> What we’re doing here is instantaneous point-in-time recovery (PITR), expressed simply in SQL and SQLite pragmas.
> Ever wanted to do a quick query against a prod dataset, but didn’t want to shell into a prod server and fumble with the sqlite3 terminal command like a hacker in an 80s movie? Or needed to do a quick sanity check against yesterday’s data, but without doing a full database restore? Litestream VFS makes that easy. I’m so psyched about how it turned out.
Man this is cool. I love the unix ethos of Litestream's design. SQLite works as normal and Litestream operates transparently on that process.
This is such a clean interface design:
export LITESTREAM_REPLICA_URL="s3://my-bucket/my.db"
export AWS_ACCESS_KEY_ID="your-access-key"
export AWS_SECRET_ACCESS_KEY="your-secret-key"
sqlite3
.load litestream.so
.open file:///my.db?vfs=litestream
PRAGMA litestream_time = '5 minutes ago';
select * from sandwich_ratings limit 3;This is great... just got it working using bun:sqlite! Just need to have "LITESTREAM_REPLICA_URL" and the key id and secret env vars set when running the script.

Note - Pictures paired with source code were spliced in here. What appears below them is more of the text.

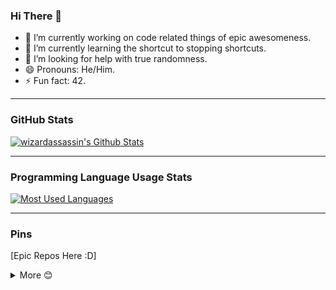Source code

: ### Hi There 👋

-   🔭 I’m currently working on code related things of epic awesomeness.
-   🌱 I’m currently learning the shortcut to stopping shortcuts.
-   🤔 I’m looking for help with true randomness.
-   😄 Pronouns: He/Him.
-   ⚡ Fun fact: 42.

---

### GitHub Stats

[![wizardassassin's Github Stats](https://github-readme-stats.vercel.app/api?username=wizardassassin&include_all_commits=true&count_private=true&show_icons=true&theme=radical)](https://github.com/anuraghazra/github-readme-stats)

---

### Programming Language Usage Stats

[![Most Used Languages](https://github-readme-stats.vercel.app/api/top-langs/?username=wizardassassin&theme=radical)](https://github.com/anuraghazra/github-readme-stats)

---

### Pins

[Epic Repos Here :D]

<!-- <a href="https://github.com/wizardassassin">
  <img align="top"
    src="https://github-readme-stats.vercel.app/api/pin/?username=wizardassassin&repo=TempRepo&theme=radical"
    alt="wizardassassin/TempRepo Github Repo" />
  <img align="top"
    src="https://github-readme-stats.vercel.app/api/pin/?username=wizardassassin&repo=TempRepo&theme=radical"
    alt="wizardassassin/TempRepo Github Repo" />
</a> -->

<details>
  <summary>More 😊</summary>
  <br>
  <a href="https://github.com/wizardassassin">
    <img align="top"
      src="https://github-readme-stats.vercel.app/api/pin/?username=wizardassassin&repo=wizardassassin.github.io&theme=radical"
      alt="wizardassassin/wizardassassin.github.io Github Repo" />
    <img align="top"
      src="https://github-readme-stats.vercel.app/api/pin/?username=wizardassassin&repo=graphing-data&theme=radical"
      alt="wizardassassin/graphing-data Github Repo" />
    <img align="top"
      src="https://github-readme-stats.vercel.app/api/pin/?username=wizardassassin&repo=simple-quiz&theme=radical"
      alt="wizardassassin/simple-quiz Github Repo" />
  </a>
</details>
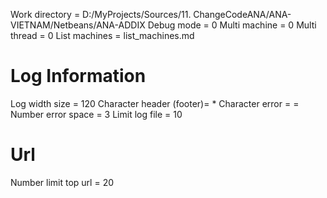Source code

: Work directory = D:/MyProjects/Sources/11. ChangeCodeANA/ANA-VIETNAM/Netbeans/ANA-ADDIX
Debug mode = 0
Multi machine = 0
Multi thread = 0
List machines = list_machines.md
# Log Information
Log width size = 120
Character header (footer)= *
Character error = =
Number error space = 3
Limit log file = 10
# Url 
Number limit top url = 20
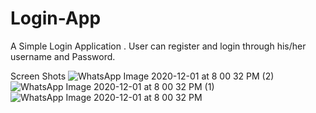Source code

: # Login-App
A Simple Login Application . User can register and login through his/her username and Password.

Screen Shots
![WhatsApp Image 2020-12-01 at 8 00 32 PM (2)](https://user-images.githubusercontent.com/56672381/100753671-1ddbd780-3410-11eb-818b-fff013147842.jpeg)
![WhatsApp Image 2020-12-01 at 8 00 32 PM (1)](https://user-images.githubusercontent.com/56672381/100753678-1f0d0480-3410-11eb-8a1c-91a196422707.jpeg)
![WhatsApp Image 2020-12-01 at 8 00 32 PM](https://user-images.githubusercontent.com/56672381/100753680-203e3180-3410-11eb-8307-a5160b2413f3.jpeg)


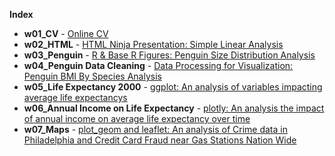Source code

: **Index**

<p>
  <ul>
    <li><b>w01_CV</b> - <a href="https://nlepera.github.io/nlepera_cv/">Online CV</a></li>
    <li><b>w02_HTML</b> - <a href="https://nlepera.github.io/sta553/w02_HTML/#1">HTML Ninja Presentation: Simple Linear Analysis<a/></li>
    <li><b>w03_Penguin</b> - <a href="https://nlepera.github.io/sta553/w03_Penguin/">R & Base R Figures: Penguin Size Distribution Analysis</a>
    <li><b>w04_Penguin Data Cleaning</b> - <a href="https://nlepera.github.io/sta553/w04_Penguin_Cleaning/">Data Processing for Visualization: Penguin BMI By Species Analysis</a>
    <li><b>w05_Life Expectancy 2000</b> - <a href="https://nlepera.github.io/sta553/w05_ggplot/">ggplot: An analysis of variables impacting average life expectancys</a>
    <li><b>w06_Annual Income on Life Expectancy</b> - <a href="https://nlepera.github.io/sta553/w06_plotly/">plotly: An analysis the impact of annual income on average life expectancy over time</a></li>
    <li><b>w07_Maps</b> - <a href="https://nlepera.github.io/sta553/w07_maps/">plot_geom and leaflet: An analysis of Crime data in Philadelphia and Credit Card Fraud near Gas Stations Nation Wide</a></li>
       </ul>
</p>
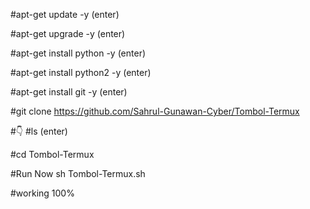 #apt-get update -y (enter)

#apt-get upgrade -y (enter)

#apt-get install python -y (enter)

#apt-get install python2 -y (enter)

#apt-get install git -y (enter)

#git clone https://github.com/Sahrul-Gunawan-Cyber/Tombol-Termux

#👇
#ls (enter)

#cd Tombol-Termux

#Run Now sh Tombol-Termux.sh

#working 100%
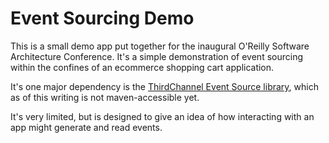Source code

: # Event Sourcing Demo

This is a small demo app put together for the inaugural O'Reilly Software Architecture Conference. It's a simple demonstration of
event sourcing within the confines of an ecommerce shopping cart application.

It's one major dependency is the [ThirdChannel Event Source library](https://github.com/RSV2/eventsource), which as of this writing is not maven-accessible yet.

It's very limited, but is designed to give an idea of how interacting with an app might generate and read events.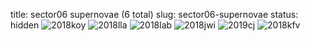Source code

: title: sector06 supernovae (6 total)
slug: sector06-supernovae
status: hidden
![2018koy]({filename}../../images/sector06/lc_2018koy_cleaned.png)
![2018lla]({filename}../../images/sector06/lc_2018lla_cleaned.png)
![2018lab]({filename}../../images/sector06/lc_2018lab_cleaned.png)
![2018jwi]({filename}../../images/sector06/lc_2018jwi_cleaned.png)
![2019cj]({filename}../../images/sector06/lc_2019cj_cleaned.png)
![2018kfv]({filename}../../images/sector06/lc_2018kfv_cleaned.png)
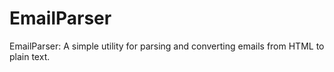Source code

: # EmailParser
EmailParser: A simple utility for parsing and converting emails from HTML to plain text.
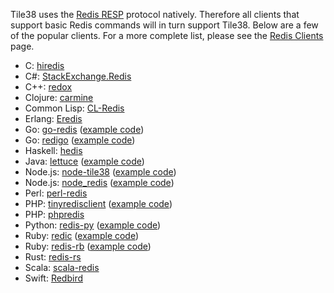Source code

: <!--
layout: index.html
title:  Clients - Tile38
class:  clients
-->

Tile38 uses the [Redis RESP](http://redis.io/topics/protocol) protocol natively. Therefore all clients that support basic Redis commands will in turn support Tile38. Below are a few of the popular clients. For a more complete list, please see the [Redis Clients](http://redis.io/clients) page.

- C: [hiredis](https://github.com/redis/hiredis)
- C#: [StackExchange.Redis](https://github.com/StackExchange/StackExchange.Redis)
- C++: [redox](https://github.com/hmartiro/redox)
- Clojure: [carmine](https://github.com/ptaoussanis/carmine)
- Common Lisp: [CL-Redis](https://github.com/vseloved/cl-redis)
- Erlang: [Eredis](https://github.com/wooga/eredis)
- Go: [go-redis](https://github.com/go-redis/redis) ([example code](<https://github.com/tidwall/tile38/wiki/Go-example-(go-redis)>))
- Go: [redigo](https://github.com/gomodule/redigo) ([example code](<https://github.com/tidwall/tile38/wiki/Go-example-(redigo)>))
- Haskell: [hedis](https://github.com/informatikr/hedis)
- Java: [lettuce](https://github.com/mp911de/lettuce) ([example code](<https://github.com/tidwall/tile38/wiki/Java-example-(lettuce)>))
- Node.js: [node-tile38](https://github.com/phulst/node-tile38) ([example code](<https://github.com/tidwall/tile38/wiki/Node.js-example-(node-tile38)>))
- Node.js: [node_redis](https://github.com/NodeRedis/node_redis) ([example code](<https://github.com/tidwall/tile38/wiki/Node.js-example-(node-redis)>))
- Perl: [perl-redis](https://github.com/PerlRedis/perl-redis)
- PHP: [tinyredisclient](https://github.com/ptrofimov/tinyredisclient) ([example code](<https://github.com/tidwall/tile38/wiki/PHP-example-(tinyredisclient)>))
- PHP: [phpredis](https://github.com/phpredis/phpredis)
- Python: [redis-py](https://github.com/andymccurdy/redis-py) ([example code](https://github.com/tidwall/tile38/wiki/Python-example))
- Ruby: [redic](https://github.com/amakawa/redic) ([example code](<https://github.com/tidwall/tile38/wiki/Ruby-example-(redic)>))
- Ruby: [redis-rb](https://github.com/redis/redis-rb) ([example code](<https://github.com/tidwall/tile38/wiki/Ruby-example-(redis-rb)>))
- Rust: [redis-rs](https://github.com/mitsuhiko/redis-rs)
- Scala: [scala-redis](https://github.com/debasishg/scala-redis)
- Swift: [Redbird](https://github.com/czechboy0/Redbird)
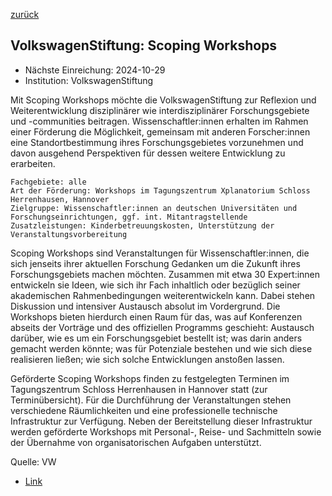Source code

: [zurück](/funding/)

## VolkswagenStiftung: Scoping Workshops

* Nächste Einreichung: 2024-10-29
* Institution: VolkswagenStiftung

Mit Scoping Workshops möchte die VolkswagenStiftung zur Reflexion und Weiterentwicklung disziplinärer wie interdisziplinärer Forschungsgebiete und -communities beitragen. Wissenschaftler:innen erhalten im Rahmen einer Förderung die Möglichkeit, gemeinsam mit anderen Forscher:innen eine Standortbestimmung ihres Forschungsgebietes vorzunehmen und davon ausgehend Perspektiven für dessen weitere Entwicklung zu erarbeiten.



    Fachgebiete: alle
    Art der Förderung: Workshops im Tagungszentrum Xplanatorium Schloss Herrenhausen, Hannover
    Zielgruppe: Wissenschaftler:innen an deutschen Universitäten und Forschungseinrichtungen, ggf. int. Mitantragstellende
    Zusatzleistungen: Kinderbetreuungskosten, Unterstützung der Veranstaltungsvorbereitung



Scoping Workshops sind Veranstaltungen für Wissenschaftler:innen, die sich jenseits ihrer aktuellen Forschung Gedanken um die Zukunft ihres Forschungsgebiets machen möchten. Zusammen mit etwa 30 Expert:innen entwickeln sie Ideen, wie sich ihr Fach inhaltlich oder bezüglich seiner akademischen Rahmenbedingungen weiterentwickeln kann. Dabei stehen Diskussion und intensiver Austausch absolut im Vordergrund. Die Workshops bieten hierdurch einen Raum für das, was auf Konferenzen abseits der Vorträge und des offiziellen Programms geschieht: Austausch darüber, wie es um ein Forschungsgebiet bestellt ist; was darin anders gemacht werden könnte; was für Potenziale bestehen und wie sich diese realisieren ließen; wie sich solche Entwicklungen anstoßen lassen.

Geförderte Scoping Workshops finden zu festgelegten Terminen im Tagungszentrum Schloss Herrenhausen in Hannover statt (zur Terminübersicht). Für die Durchführung der Veranstaltungen stehen verschiedene Räumlichkeiten und eine professionelle technische Infrastruktur zur Verfügung. Neben der Bereitstellung dieser Infrastruktur werden geförderte Workshops mit Personal-, Reise- und Sachmitteln sowie der Übernahme von organisatorischen Aufgaben unterstützt.

Quelle: VW

* [Link](https://www.volkswagenstiftung.de/de/foerderung/foerderangebot/scoping-workshops)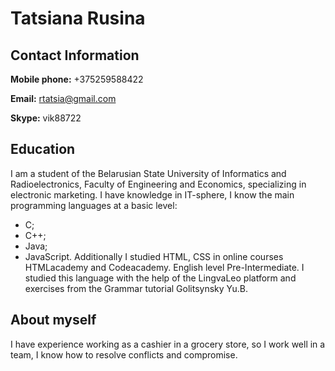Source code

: # Tatsiana Rusina
## Contact Information
**Mobile phone:** +375259588422

**Email:** <rtatsia@gmail.com>

**Skype:** vik88722

## Education
I am a student of the Belarusian State University of Informatics and Radioelectronics, Faculty of Engineering and Economics, specializing in electronic marketing. I have knowledge in IT-sphere, I know the main programming languages at a basic level:
- C;
- C++;
- Java;
- JavaScript.
Additionally I studied HTML, CSS in online courses HTMLacademy and Codeacademy.
English level Pre-Intermediate. I studied this language with the help of the LingvaLeo platform and exercises from the Grammar tutorial Golitsynsky Yu.B.
## About myself
I have experience working as a cashier in a grocery store, so I work well in a team, I know how to resolve conflicts and compromise.
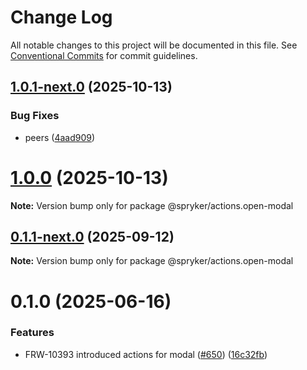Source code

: # Change Log

All notable changes to this project will be documented in this file.
See [Conventional Commits](https://conventionalcommits.org) for commit guidelines.

## [1.0.1-next.0](https://github.com/spryker/ui-components/compare/@spryker/actions.open-modal@1.0.0...@spryker/actions.open-modal@1.0.1-next.0) (2025-10-13)


### Bug Fixes

* peers ([4aad909](https://github.com/spryker/ui-components/commit/4aad909b629f797c3b8b5e211d5b3a53d0e70d56))





# [1.0.0](https://github.com/spryker/ui-components/compare/@spryker/actions.open-modal@0.1.1-next.0...@spryker/actions.open-modal@1.0.0) (2025-10-13)

**Note:** Version bump only for package @spryker/actions.open-modal





## [0.1.1-next.0](http://172.31.0.22:9292/spryker-internal-ci/ui-components/compare/@spryker/actions.open-modal@0.1.0...@spryker/actions.open-modal@0.1.1-next.0) (2025-09-12)

**Note:** Version bump only for package @spryker/actions.open-modal





# 0.1.0 (2025-06-16)


### Features

* FRW-10393 introduced actions for modal ([#650](http://172.31.0.22:9292/spryker-internal-ci/ui-components/issues/650)) ([16c32fb](http://172.31.0.22:9292/spryker-internal-ci/ui-components/commits/16c32fbcf381a1bc5e32c1c6347dca8451e7ba52))
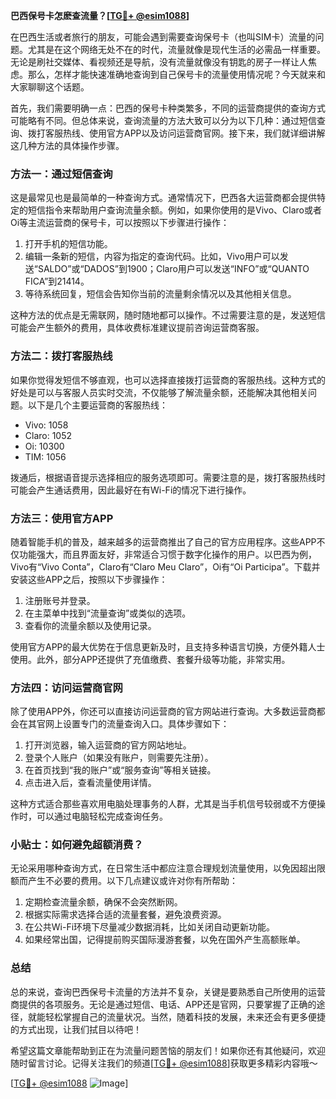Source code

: **巴西保号卡怎麽查流量？[[TG💪+ @esim1088](https://t.me/s/esim1088)]**

在巴西生活或者旅行的朋友，可能会遇到需要查询保号卡（也叫SIM卡）流量的问题。尤其是在这个网络无处不在的时代，流量就像是现代生活的必需品一样重要。无论是刷社交媒体、看视频还是导航，没有流量就像没有钥匙的房子一样让人焦虑。那么，怎样才能快速准确地查询到自己保号卡的流量使用情况呢？今天就来和大家聊聊这个话题。

首先，我们需要明确一点：巴西的保号卡种类繁多，不同的运营商提供的查询方式可能略有不同。但总体来说，查询流量的方法大致可以分为以下几种：通过短信查询、拨打客服热线、使用官方APP以及访问运营商官网。接下来，我们就详细讲解这几种方法的具体操作步骤。

### 方法一：通过短信查询

这是最常见也是最简单的一种查询方式。通常情况下，巴西各大运营商都会提供特定的短信指令来帮助用户查询流量余额。例如，如果你使用的是Vivo、Claro或者Oi等主流运营商的保号卡，可以按照以下步骤进行操作：

1. 打开手机的短信功能。
2. 编辑一条新的短信，内容为指定的查询代码。比如，Vivo用户可以发送“SALDO”或“DADOS”到1900；Claro用户可以发送“INFO”或“QUANTO FICA”到21414。
3. 等待系统回复，短信会告知你当前的流量剩余情况以及其他相关信息。

这种方法的优点是无需联网，随时随地都可以操作。不过需要注意的是，发送短信可能会产生额外的费用，具体收费标准建议提前咨询运营商客服。

### 方法二：拨打客服热线

如果你觉得发短信不够直观，也可以选择直接拨打运营商的客服热线。这种方式的好处是可以与客服人员实时交流，不仅能够了解流量余额，还能解决其他相关问题。以下是几个主要运营商的客服热线：

- Vivo: 1058
- Claro: 1052
- Oi: 10300
- TIM: 1056

拨通后，根据语音提示选择相应的服务选项即可。需要注意的是，拨打客服热线时可能会产生通话费用，因此最好在有Wi-Fi的情况下进行操作。

### 方法三：使用官方APP

随着智能手机的普及，越来越多的运营商推出了自己的官方应用程序。这些APP不仅功能强大，而且界面友好，非常适合习惯于数字化操作的用户。以巴西为例，Vivo有“Vivo Conta”，Claro有“Claro Meu Claro”，Oi有“Oi Participa”。下载并安装这些APP之后，按照以下步骤操作：

1. 注册账号并登录。
2. 在主菜单中找到“流量查询”或类似的选项。
3. 查看你的流量余额以及使用记录。

使用官方APP的最大优势在于信息更新及时，且支持多种语言切换，方便外籍人士使用。此外，部分APP还提供了充值缴费、套餐升级等功能，非常实用。

### 方法四：访问运营商官网

除了使用APP外，你还可以直接访问运营商的官方网站进行查询。大多数运营商都会在其官网上设置专门的流量查询入口。具体步骤如下：

1. 打开浏览器，输入运营商的官方网站地址。
2. 登录个人账户（如果没有账户，则需要先注册）。
3. 在首页找到“我的账户”或“服务查询”等相关链接。
4. 点击进入后，查看流量使用详情。

这种方式适合那些喜欢用电脑处理事务的人群，尤其是当手机信号较弱或不方便操作时，可以通过电脑轻松完成查询任务。

### 小贴士：如何避免超额消费？

无论采用哪种查询方式，在日常生活中都应注意合理规划流量使用，以免因超出限额而产生不必要的费用。以下几点建议或许对你有所帮助：

1. 定期检查流量余额，确保不会突然断网。
2. 根据实际需求选择合适的流量套餐，避免浪费资源。
3. 在公共Wi-Fi环境下尽量减少数据消耗，比如关闭自动更新功能。
4. 如果经常出国，记得提前购买国际漫游套餐，以免在国外产生高额账单。

### 总结

总的来说，查询巴西保号卡流量的方法并不复杂，关键是要熟悉自己所使用的运营商提供的各项服务。无论是通过短信、电话、APP还是官网，只要掌握了正确的途径，就能轻松掌握自己的流量状况。当然，随着科技的发展，未来还会有更多便捷的方式出现，让我们拭目以待吧！

希望这篇文章能帮助到正在为流量问题苦恼的朋友们！如果你还有其他疑问，欢迎随时留言讨论。记得关注我们的频道[[TG💪+ @esim1088](https://t.me/s/esim1088)]获取更多精彩内容哦～

[[TG💪+ @esim1088](https://t.me/s/esim1088) ![Image](https://i.postimg.cc/4NQfJmqS/Snipaste-2025-05-13-00-14-12.png)]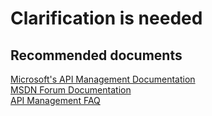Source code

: <properties
    pageTitle="Clarification is needed"
    description="Clarification is needed"
    service="microsoft.apim"
    resource="apimanagement"
    authors="jtwalters25"
    displayOrder="11"
    selfHelpType="generic"
    supportTopicIds="32318293"
    resourceTags=""
    productPesIds="15551"
    cloudEnvironments="public"
	articleId="520b02c2-31a6-4ff5-9c3c-13f32dfd7333"
/>

# Clarification is needed

## **Recommended documents**
[Microsoft's API Management Documentation](https://docs.microsoft.com/azure/api-management/)<br>
[MSDN Forum Documentation](https://social.msdn.microsoft.com/Forums/azure/home?forum=azureapimgmt)<br>
[API Management FAQ](https://docs.microsoft.com/azure/api-management/api-management-faq)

import { Database } from "bun:sqlite";
Database.setCustomSQLite("/opt/homebrew/opt/sqlite/lib/libsqlite3.dylib");
// Load extension first with a temp db
const temp = new Database(":memory:");
temp.loadExtension("/path/to/litestream.dylib", "sqlite3_litestreamvfs_init");
// Now open with litestream VFS
const db = new Database("file:my.db?vfs=litestream");
const fruits = db.query("SELECT * FROM fruits;").all();
console.log(fruits);Love the progress being made here. I've been really enjoying learning about another embedded database - DuckDB - the OLAP to SQLite's OLTP.
DuckDB has a lakehouse extension called "DuckLake" which generates "snapshots" for every transaction and lets you "time travel" through your database. Feels kind of analogous to LiteStream VFS PITR - but it's fascinating to see the nomenclature used for similar features. The OLTP world calls it Point In Time Recovery, while in the OLAP/data lake world, they call it Time Travel and it feels like a first-class feature.
In SQLite Litestream VFS, you use `PRAGMA litestream_time = ‘5 minutes ago’` ( or a timestamp ) - and in DuckLake, you use `SELECT * FROM tbl AT (VERSION => 3);` ( or a time stamp ).
DuckDB (unlike SQLite) doesn't allow other processes to read while one process is writing to the same file - all processes get locked out during writes. DuckLake solves this by using an external catalog database (PostgreSQL, MySQL, or SQLite) to coordinate concurrent access across multiple processes, while storing the actual data as Parquet files. It's a clever architecture for "multiplayer DuckDB.” - deliciously dependent on an OLTP to manage their distributed multiple user OLAP. Delta Lake uses uploaded JSON files to manage the metadata skipping the OLTP.
Another interesting comparison is the Parquet files used in the OLAP world - they’re immutable, column oriented and contain summaries of the content in the footers. LTX seems analogous - they’re immutable, stored on shared storage s3, allowing multiple database readers. No doubt they’re row oriented, being from the OLTP world.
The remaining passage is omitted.